Exercise details – Your task is to output the listing exactly, leaving every image out.

Source data –
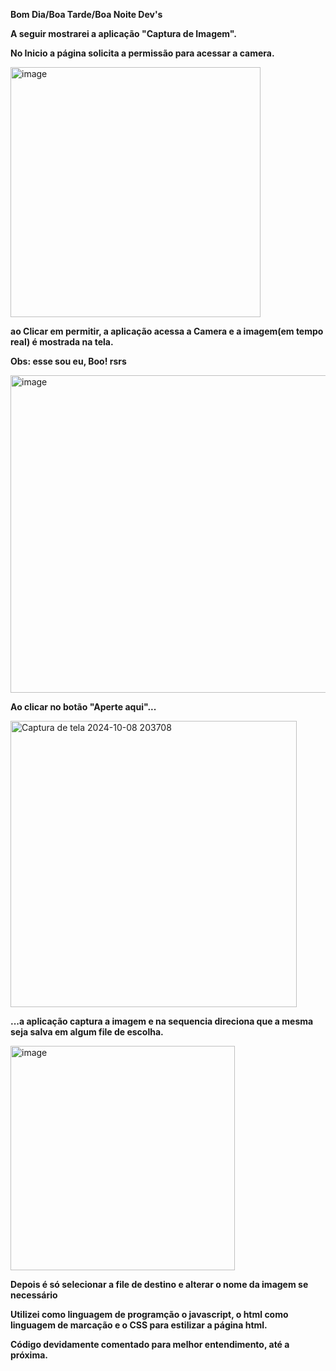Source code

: <strong>Bom Dia/Boa Tarde/Boa Noite Dev's</strong>

<strong>A seguir mostrarei a aplicação "Captura de Imagem".</strong>

<strong>No Inicio a página solicita a permissão para acessar a camera. </strong>

<img width="400" alt="image" src="https://github.com/user-attachments/assets/a5b47a1c-d4bb-4d2f-b2ff-ce3b20b0a66e">

<strong>ao Clicar em permitir, a aplicação acessa a Camera e a imagem(em tempo real) é mostrada na tela.</strong>

<strong>Obs: esse sou eu, Boo! rsrs </strong>

<img width="508" alt="image" src="https://github.com/user-attachments/assets/37753385-d6a1-46f6-964a-bad96d76af21">

<strong>Ao clicar no botão "Aperte aqui"...</strong>

<img width="458" alt="Captura de tela 2024-10-08 203708" src="https://github.com/user-attachments/assets/a4bf8488-9d7a-4310-874a-a89623f07ace">

<strong>...a aplicação captura a imagem e na sequencia direciona que a mesma seja salva em algum file de escolha.</strong>

<img width="359" alt="image" src="https://github.com/user-attachments/assets/5441c6db-5df3-419f-ac47-e198710802fe">

<strong>Depois é só selecionar a file de destino e alterar o nome da imagem se necessário</strong>


<strong>Utilizei como linguagem de programção o javascript, o html como linguagem de marcação e o CSS para estilizar a página html.</strong>


<strong>Código devidamente comentado para melhor entendimento, até a próxima. </strong>





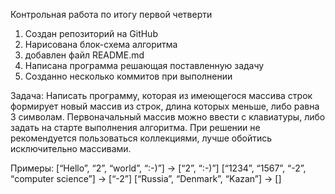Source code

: Контрольная работа по итогу первой четверти

1. Создан репозиторий на GitHub
2. Нарисована блок-схема алгоритма 
3. добавлен файл README.md
4. Написана программа решающая поставленную задачу
5. Созданно несколько коммитов при выполнении

Задача: Написать программу, которая из имеющегося массива строк формирует новый массив из строк, длина которых меньше, либо равна 3 символам. Первоначальный массив можно ввести с клавиатуры, либо задать на старте выполнения алгоритма. При решении не рекомендуется пользоваться коллекциями, лучше обойтись исключительно массивами.

Примеры:
[“Hello”, “2”, “world”, “:-)”] → [“2”, “:-)”]
[“1234”, “1567”, “-2”, “computer science”] → [“-2”]
[“Russia”, “Denmark”, “Kazan”] → []
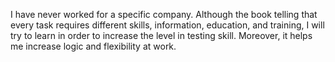 I have never worked for a specific company. 
Although the book telling that every task requires different 
skills, information, education, and training, I will try to learn in order to increase 
the level in testing skill. Moreover, it helps me increase logic and flexibility at work.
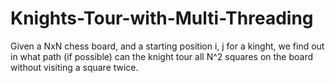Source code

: # Knights-Tour-with-Multi-Threading
Given a NxN chess board, and a starting position i, j for a kinght, we find out in what path (if possible) can the knight tour all N^2 squares on the board without visiting a square twice.
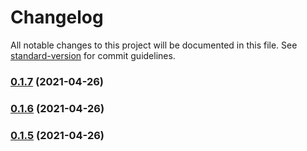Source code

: # Changelog

All notable changes to this project will be documented in this file. See [standard-version](https://github.com/conventional-changelog/standard-version) for commit guidelines.

### [0.1.7](https://github.com/BennyKok/amplify-client-2/compare/v0.1.6...v0.1.7) (2021-04-26)

### [0.1.6](https://github.com/BennyKok/amplify-client-2/compare/v0.1.5...v0.1.6) (2021-04-26)

### [0.1.5](https://github.com/BennyKok/amplify-client-2/compare/v0.1.4...v0.1.5) (2021-04-26)
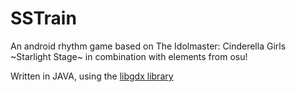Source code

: # SSTrain
An android rhythm game based on The Idolmaster: Cinderella Girls ~Starlight Stage~ in combination with elements from osu!

Written in JAVA, using the [libgdx library](https://github.com/libgdx/libgdx)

Answer –
Source code

: <strong>Bom Dia/Boa Tarde/Boa Noite Dev's</strong>

<strong>A seguir mostrarei a aplicação "Captura de Imagem".</strong>

<strong>No Inicio a página solicita a permissão para acessar a camera. </strong>

<img width="400" alt="image" src="https://github.com/user-attachments/assets/a5b47a1c-d4bb-4d2f-b2ff-ce3b20b0a66e">

<strong>ao Clicar em permitir, a aplicação acessa a Camera e a imagem(em tempo real) é mostrada na tela.</strong>

<strong>Obs: esse sou eu, Boo! rsrs </strong>

<img width="508" alt="image" src="https://github.com/user-attachments/assets/37753385-d6a1-46f6-964a-bad96d76af21">

<strong>Ao clicar no botão "Aperte aqui"...</strong>

<img width="458" alt="Captura de tela 2024-10-08 203708" src="https://github.com/user-attachments/assets/a4bf8488-9d7a-4310-874a-a89623f07ace">

<strong>...a aplicação captura a imagem e na sequencia direciona que a mesma seja salva em algum file de escolha.</strong>

<img width="359" alt="image" src="https://github.com/user-attachments/assets/5441c6db-5df3-419f-ac47-e198710802fe">

<strong>Depois é só selecionar a file de destino e alterar o nome da imagem se necessário</strong>


<strong>Utilizei como linguagem de programção o javascript, o html como linguagem de marcação e o CSS para estilizar a página html.</strong>


<strong>Código devidamente comentado para melhor entendimento, até a próxima. </strong>





Source code

: Контрольная работа по итогу первой четверти

1. Создан репозиторий на GitHub
2. Нарисована блок-схема алгоритма 
3. добавлен файл README.md
4. Написана программа решающая поставленную задачу
5. Созданно несколько коммитов при выполнении

Задача: Написать программу, которая из имеющегося массива строк формирует новый массив из строк, длина которых меньше, либо равна 3 символам. Первоначальный массив можно ввести с клавиатуры, либо задать на старте выполнения алгоритма. При решении не рекомендуется пользоваться коллекциями, лучше обойтись исключительно массивами.

Примеры:
[“Hello”, “2”, “world”, “:-)”] → [“2”, “:-)”]
[“1234”, “1567”, “-2”, “computer science”] → [“-2”]
[“Russia”, “Denmark”, “Kazan”] → []
 I have never worked for a specific company. 
Although the book telling that every task requires different 
skills, information, education, and training, I will try to learn in order to increase 
the level in testing skill. Moreover, it helps me increase logic and flexibility at work.
Source code

: # Knights-Tour-with-Multi-Threading
Given a NxN chess board, and a starting position i, j for a kinght, we find out in what path (if possible) can the knight tour all N^2 squares on the board without visiting a square twice.
Source code

: # Changelog

All notable changes to this project will be documented in this file. See [standard-version](https://github.com/conventional-changelog/standard-version) for commit guidelines.

### [0.1.7](https://github.com/BennyKok/amplify-client-2/compare/v0.1.6...v0.1.7) (2021-04-26)

### [0.1.6](https://github.com/BennyKok/amplify-client-2/compare/v0.1.5...v0.1.6) (2021-04-26)

### [0.1.5](https://github.com/BennyKok/amplify-client-2/compare/v0.1.4...v0.1.5) (2021-04-26)
Source code

: # SSTrain
An android rhythm game based on The Idolmaster: Cinderella Girls ~Starlight Stage~ in combination with elements from osu!

Written in JAVA, using the [libgdx library](https://github.com/libgdx/libgdx)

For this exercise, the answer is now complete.